Partner Paul Brehony comments on the government publishing its response to the consultation on ‘The Future of Insolvency Regulation’ in CDR News.

Paul’s comments were published in CDR News, 12 September 2023, and can be found here

Dispute-resolution lawyers who have been keenly awaiting the UK government’s plans to revamp the insolvency sector’s regulatory framework will have to wait no longer after today’s (12 September) announcement of a major shake-up which, the government claims, will “modernise the framework, increase transparency, and bolster confidence in regulation”. A key aspect of this reform is the introduction of new regulations that mandate firms offering insolvency services to be regulated, similar to other regulated sectors such as audit and legal services. At present, only individual insolvency practitioners (IPs) are regulated, which means their firms cannot be held accountable for failures.

Commenting on the government’s response to the consultation, Paul Brehony, a partner at Signature Litigation said:

“Generally fairly well received, but it is interesting to note that one of HMG’s central objectives– namely streamlining the existing, rather sprawling regulatory regime across a number of Regulated Professional bodies into a single statutory regulator has been shelved – at least for now. Apparently around concerns that existing structural conflicts of interest would simply be re-housed in a different equally challenging context. (e.g., a government regulator supervising Carillion). The more micro issue of firm regulation itself proved less controversial – providing there was sufficient flexibility baked in. It envisages that firms would need to meet certain minimum requirements in order to be authorised. For example, requirements as to financial resilience and solvency, holding sufficient insurance, employing and training sufficient qualified and non-qualified staff to effectively administer the number of appointments being taken by practitioners at the firm, and others. Hard to take issue with these criteria.
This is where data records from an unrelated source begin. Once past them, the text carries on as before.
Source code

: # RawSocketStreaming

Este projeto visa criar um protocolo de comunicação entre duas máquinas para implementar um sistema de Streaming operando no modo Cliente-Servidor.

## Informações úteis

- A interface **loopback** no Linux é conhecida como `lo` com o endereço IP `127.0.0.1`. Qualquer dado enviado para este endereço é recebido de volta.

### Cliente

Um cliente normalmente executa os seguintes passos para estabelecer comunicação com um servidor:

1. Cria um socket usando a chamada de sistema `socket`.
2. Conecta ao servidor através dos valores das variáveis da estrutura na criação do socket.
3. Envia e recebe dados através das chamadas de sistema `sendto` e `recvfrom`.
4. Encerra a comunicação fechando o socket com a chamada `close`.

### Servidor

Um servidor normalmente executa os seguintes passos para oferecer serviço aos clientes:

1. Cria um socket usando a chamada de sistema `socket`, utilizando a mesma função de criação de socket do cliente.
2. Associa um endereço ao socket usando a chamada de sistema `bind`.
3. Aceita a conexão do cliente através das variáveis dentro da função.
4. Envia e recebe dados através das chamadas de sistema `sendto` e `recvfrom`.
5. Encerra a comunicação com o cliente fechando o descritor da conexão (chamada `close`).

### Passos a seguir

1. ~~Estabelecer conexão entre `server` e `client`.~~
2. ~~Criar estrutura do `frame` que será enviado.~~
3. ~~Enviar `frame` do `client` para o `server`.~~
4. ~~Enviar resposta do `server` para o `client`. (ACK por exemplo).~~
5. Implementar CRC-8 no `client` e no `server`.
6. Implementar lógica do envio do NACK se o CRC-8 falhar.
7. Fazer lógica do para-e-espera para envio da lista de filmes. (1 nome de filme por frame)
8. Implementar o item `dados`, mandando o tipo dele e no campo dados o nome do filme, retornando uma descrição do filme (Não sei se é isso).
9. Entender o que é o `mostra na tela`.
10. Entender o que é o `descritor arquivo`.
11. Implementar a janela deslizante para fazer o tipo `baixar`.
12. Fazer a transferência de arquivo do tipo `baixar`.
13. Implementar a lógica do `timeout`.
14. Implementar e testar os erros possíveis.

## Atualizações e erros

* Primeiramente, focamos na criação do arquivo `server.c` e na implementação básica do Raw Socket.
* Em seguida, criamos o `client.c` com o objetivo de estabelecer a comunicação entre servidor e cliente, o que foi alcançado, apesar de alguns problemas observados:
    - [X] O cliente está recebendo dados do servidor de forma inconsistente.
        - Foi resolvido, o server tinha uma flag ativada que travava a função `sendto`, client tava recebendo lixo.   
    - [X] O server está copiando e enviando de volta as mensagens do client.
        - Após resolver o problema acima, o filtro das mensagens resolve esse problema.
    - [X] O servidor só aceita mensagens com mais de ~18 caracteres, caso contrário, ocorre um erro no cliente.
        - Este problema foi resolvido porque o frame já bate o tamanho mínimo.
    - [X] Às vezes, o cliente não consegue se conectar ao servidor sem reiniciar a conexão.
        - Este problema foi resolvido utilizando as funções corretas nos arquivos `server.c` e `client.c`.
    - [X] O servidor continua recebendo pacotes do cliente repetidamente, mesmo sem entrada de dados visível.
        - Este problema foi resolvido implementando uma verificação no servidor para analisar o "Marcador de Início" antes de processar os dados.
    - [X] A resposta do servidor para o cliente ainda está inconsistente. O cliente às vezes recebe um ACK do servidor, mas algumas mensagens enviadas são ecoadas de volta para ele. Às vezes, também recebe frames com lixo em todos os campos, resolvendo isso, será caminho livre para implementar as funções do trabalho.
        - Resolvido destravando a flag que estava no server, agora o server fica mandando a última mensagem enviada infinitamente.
A point to bear in mind in relation to the consultancy period which the government’s response addresses is that its opening in December 2021 coincided (almost exactly) with the end of the final lockdown – and then closed within three months. In the context of insolvency in particular, it is arguable we are looking at the world through a slightly different prism now. Might this have affected responses?  

These changes will take place where Parliamentary time allows – as we have seen from the glacial progress of Audit reform – to the extent primary legislation will be required to roll this out – no one should hold their breath.”